Set out the records again, keeping every word as it is.

══ Supplied records ══

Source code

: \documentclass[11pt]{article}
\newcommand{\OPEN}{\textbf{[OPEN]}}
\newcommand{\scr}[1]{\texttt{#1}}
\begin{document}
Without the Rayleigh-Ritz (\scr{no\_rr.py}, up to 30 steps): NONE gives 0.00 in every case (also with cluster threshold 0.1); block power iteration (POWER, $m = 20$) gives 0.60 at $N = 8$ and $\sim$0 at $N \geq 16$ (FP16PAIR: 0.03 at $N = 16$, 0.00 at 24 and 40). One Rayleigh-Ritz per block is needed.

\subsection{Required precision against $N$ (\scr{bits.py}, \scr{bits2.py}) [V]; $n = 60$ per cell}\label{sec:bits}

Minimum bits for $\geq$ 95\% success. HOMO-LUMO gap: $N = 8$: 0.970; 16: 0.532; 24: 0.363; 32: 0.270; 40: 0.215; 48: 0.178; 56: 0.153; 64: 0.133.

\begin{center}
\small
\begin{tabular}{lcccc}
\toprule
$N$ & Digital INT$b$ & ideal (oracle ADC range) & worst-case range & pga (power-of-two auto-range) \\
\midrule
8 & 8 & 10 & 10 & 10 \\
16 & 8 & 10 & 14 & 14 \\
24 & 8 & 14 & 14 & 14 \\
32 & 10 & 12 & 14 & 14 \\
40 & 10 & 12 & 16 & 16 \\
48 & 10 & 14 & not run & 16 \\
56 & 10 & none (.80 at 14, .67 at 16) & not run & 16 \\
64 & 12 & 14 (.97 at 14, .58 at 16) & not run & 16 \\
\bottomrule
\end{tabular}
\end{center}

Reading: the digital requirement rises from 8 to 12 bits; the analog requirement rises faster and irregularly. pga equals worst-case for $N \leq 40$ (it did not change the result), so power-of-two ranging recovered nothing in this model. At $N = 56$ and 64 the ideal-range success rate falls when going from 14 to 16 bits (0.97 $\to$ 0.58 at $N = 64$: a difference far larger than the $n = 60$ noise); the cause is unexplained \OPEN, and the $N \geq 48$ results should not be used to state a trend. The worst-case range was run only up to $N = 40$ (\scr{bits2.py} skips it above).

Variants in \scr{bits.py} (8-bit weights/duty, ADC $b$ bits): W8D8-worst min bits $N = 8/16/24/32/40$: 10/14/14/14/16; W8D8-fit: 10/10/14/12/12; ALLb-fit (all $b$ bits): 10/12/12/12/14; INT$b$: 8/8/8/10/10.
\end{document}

═══

Output below:
Source code

: \documentclass[11pt]{article}
\newcommand{\OPEN}{\textbf{[OPEN]}}
\newcommand{\scr}[1]{\texttt{#1}}
\begin{document}
Without the Rayleigh-Ritz (\scr{no\_rr.py}, up to 30 steps): NONE gives 0.00 in every case (also with cluster threshold 0.1); block power iteration (POWER, $m = 20$) gives 0.60 at $N = 8$ and $\sim$0 at $N \geq 16$ (FP16PAIR: 0.03 at $N = 16$, 0.00 at 24 and 40). One Rayleigh-Ritz per block is needed.

\subsection{Required precision against $N$ (\scr{bits.py}, \scr{bits2.py}) [V]; $n = 60$ per cell}\label{sec:bits}

Minimum bits for $\geq$ 95\% success. HOMO-LUMO gap: $N = 8$: 0.970; 16: 0.532; 24: 0.363; 32: 0.270; 40: 0.215; 48: 0.178; 56: 0.153; 64: 0.133.

\begin{center}
\small
\begin{tabular}{lcccc}
\toprule
$N$ & Digital INT$b$ & ideal (oracle ADC range) & worst-case range & pga (power-of-two auto-range) \\
\midrule
8 & 8 & 10 & 10 & 10 \\
16 & 8 & 10 & 14 & 14 \\
24 & 8 & 14 & 14 & 14 \\
32 & 10 & 12 & 14 & 14 \\
40 & 10 & 12 & 16 & 16 \\
48 & 10 & 14 & not run & 16 \\
56 & 10 & none (.80 at 14, .67 at 16) & not run & 16 \\
64 & 12 & 14 (.97 at 14, .58 at 16) & not run & 16 \\
\bottomrule
\end{tabular}
\end{center}

Reading: the digital requirement rises from 8 to 12 bits; the analog requirement rises faster and irregularly. pga equals worst-case for $N \leq 40$ (it did not change the result), so power-of-two ranging recovered nothing in this model. At $N = 56$ and 64 the ideal-range success rate falls when going from 14 to 16 bits (0.97 $\to$ 0.58 at $N = 64$: a difference far larger than the $n = 60$ noise); the cause is unexplained \OPEN, and the $N \geq 48$ results should not be used to state a trend. The worst-case range was run only up to $N = 40$ (\scr{bits2.py} skips it above).

Variants in \scr{bits.py} (8-bit weights/duty, ADC $b$ bits): W8D8-worst min bits $N = 8/16/24/32/40$: 10/14/14/14/16; W8D8-fit: 10/10/14/12/12; ALLb-fit (all $b$ bits): 10/12/12/12/14; INT$b$: 8/8/8/10/10.
\end{document}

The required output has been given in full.